Given growing concerns between the United States and Russia on cybersecurity issues and hacking incidents, technical exchanges on nuclear warhead inventory management could offer a positive area of cooperation between the two countries. The United States and Russia worked together on the AICMS program to design and implement hardware, software, and facility enhancements to provide protection against potential hackers. Both countries agreed that warhead inventory management systems ought to be provided with the highest possible level of protection – even going so far as to protect against each other’s capabilities. Such exchanges could enhance common nuclear warhead security objectives and could lead to a potential agreement to refrain from any actions that could impact on inventory management. Further, this cooperation could provide a foundation for future agreements to enhance protections of other critical electronic infrastructure such as Command Control and Communications systems that neither party would want to be vulnerable to attacks from any party.

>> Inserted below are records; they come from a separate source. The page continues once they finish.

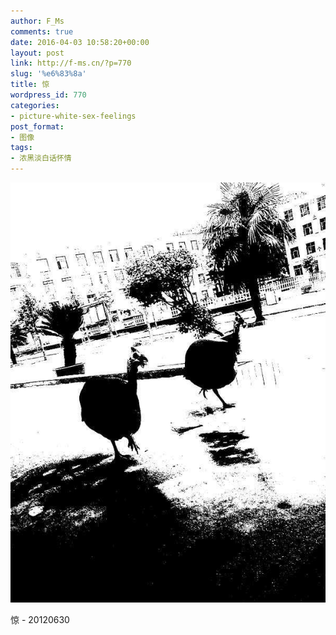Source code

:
 ```yaml
---
author: F_Ms
comments: true
date: 2016-04-03 10:58:20+00:00
layout: post
link: http://f-ms.cn/?p=770
slug: '%e6%83%8a'
title: 惊
wordpress_id: 770
categories:
- picture-white-sex-feelings
post_format:
- 图像
tags:
- 浓黑淡白话怀情
---
```


![惊_20120630](/img/post/wp/2016/04/惊_20120630.jpg)


惊 - 20120630
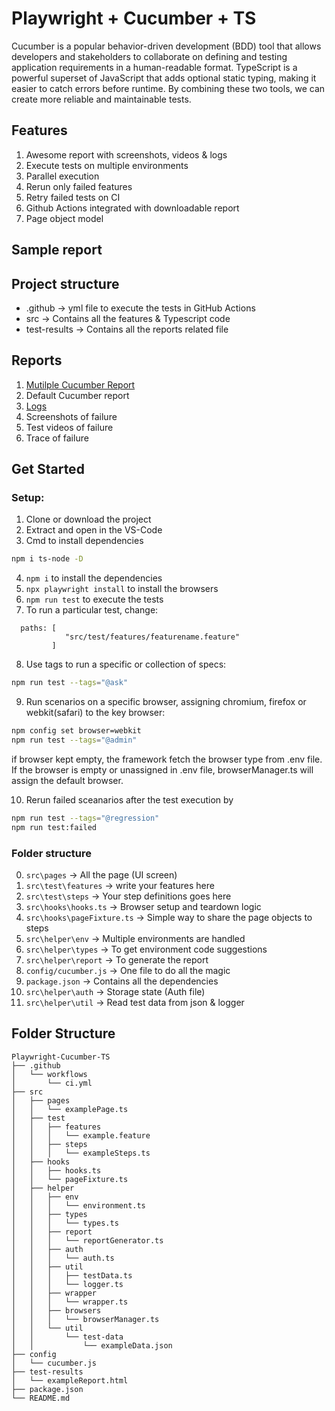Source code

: # Playwright + Cucumber + TS

Cucumber is a popular behavior-driven development (BDD) tool that allows developers and stakeholders to collaborate on defining and testing application requirements in a human-readable format. 
TypeScript is a powerful superset of JavaScript that adds optional static typing, making it easier to catch errors before runtime. By combining these two tools, we can create more reliable and maintainable tests.

## Features

1. Awesome report with screenshots, videos & logs
2. Execute tests on multiple environments 
3. Parallel execution
4. Rerun only failed features
5. Retry failed tests on CI
6. Github Actions integrated with downloadable report
7. Page object model

## Sample report


## Project structure

- .github -> yml file to execute the tests in GitHub Actions
- src -> Contains all the features & Typescript code
- test-results -> Contains all the reports related file

## Reports

1. [Mutilple Cucumber Report](https://github.com/WasiqB/multiple-cucumber-html-reporter)
2. Default Cucumber report
3. [Logs](https://www.npmjs.com/package/winston)
4. Screenshots of failure
5. Test videos of failure
6. Trace of failure

## Get Started

### Setup:

1. Clone or download the project
2. Extract and open in the VS-Code
3. Cmd to install dependencies
```bash
npm i ts-node -D
```
4. `npm i` to install the dependencies
5. `npx playwright install` to install the browsers
6. `npm run test` to execute the tests
7. To run a particular test, change:  
```
  paths: [
            "src/test/features/featurename.feature"
         ] 
```
8. Use tags to run a specific or collection of specs:
```bash
npm run test --tags="@ask"
```

9. Run scenarios on a specific browser, assigning chromium, firefox or webkit(safari) to the key browser:
```bash
npm config set browser=webkit
npm run test --tags="@admin"
```
if browser kept empty, the framework fetch the browser type from .env file.
If the browser is empty or unassigned in .env file, browserManager.ts will assign the default browser.

10. Rerun failed sceanarios after the test execution by
```bash
npm run test --tags="@regression"
npm run test:failed
```

### Folder structure
0. `src\pages` -> All the page (UI screen)
1. `src\test\features` -> write your features here
2. `src\test\steps` -> Your step definitions goes here
3. `src\hooks\hooks.ts` -> Browser setup and teardown logic
4. `src\hooks\pageFixture.ts` -> Simple way to share the page objects to steps
5. `src\helper\env` -> Multiple environments are handled
6. `src\helper\types` -> To get environment code suggestions
7. `src\helper\report` -> To generate the report
8. `config/cucumber.js` -> One file to do all the magic
9. `package.json` -> Contains all the dependencies
10. `src\helper\auth` -> Storage state (Auth file)
11. `src\helper\util` -> Read test data from json & logger


## Folder Structure

```
Playwright-Cucumber-TS
├── .github
│   └── workflows
│       └── ci.yml
├── src
│   ├── pages
│   │   └── examplePage.ts
│   ├── test
│   │   ├── features
│   │   │   └── example.feature
│   │   ├── steps
│   │   │   └── exampleSteps.ts
│   ├── hooks
│   │   ├── hooks.ts
│   │   └── pageFixture.ts
│   ├── helper
│   │   ├── env
│   │   │   └── environment.ts
│   │   ├── types
│   │   │   └── types.ts
│   │   ├── report
│   │   │   └── reportGenerator.ts
│   │   ├── auth
│   │   │   └── auth.ts
│   │   ├── util
│   │   │   ├── testData.ts
│   │   │   └── logger.ts
│   │   ├── wrapper
│   │   │   └── wrapper.ts
│   │   ├── browsers
│   │   │   └── browserManager.ts
│   │   └── util
│   │       └── test-data
│   │           └── exampleData.json
├── config
│   └── cucumber.js
├── test-results
│   └── exampleReport.html
├── package.json
└── README.md
```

This is also an area of mutual interest that has overlap with arms control. If the United States and Russia were willing to consider an agreement to share data on nuclear warhead inventories, or perhaps to agree on warhead limitations, the mutual experience of our AICMS and DIAMONDS technical teams could provide a strong basis for technical negotiations. We understand how each of our inventory management systems work and we know that technical data exchanges would have to be derived from the way those systems work, the data that they track, and how they track that data. If there were to be an agreement on nuclear warhead limitations, it would have to account for warhead passport data to uniquely identify individual warheads if they were to be tracked.
Perhaps the most important consideration when looking back at these inventory management exchanges is the knowledge and confidence that each side should have on the capabilities of the other side to track and manage its current nuclear warhead stockpile. We should be confident in each sides’ ability to respond to the opening scenario involving a rogue report of a problem associated with warhead inventory data or reports of a missing warhead. The countries have the ability to confirm and present evidence showing that all warheads are thoroughly tracked in real time.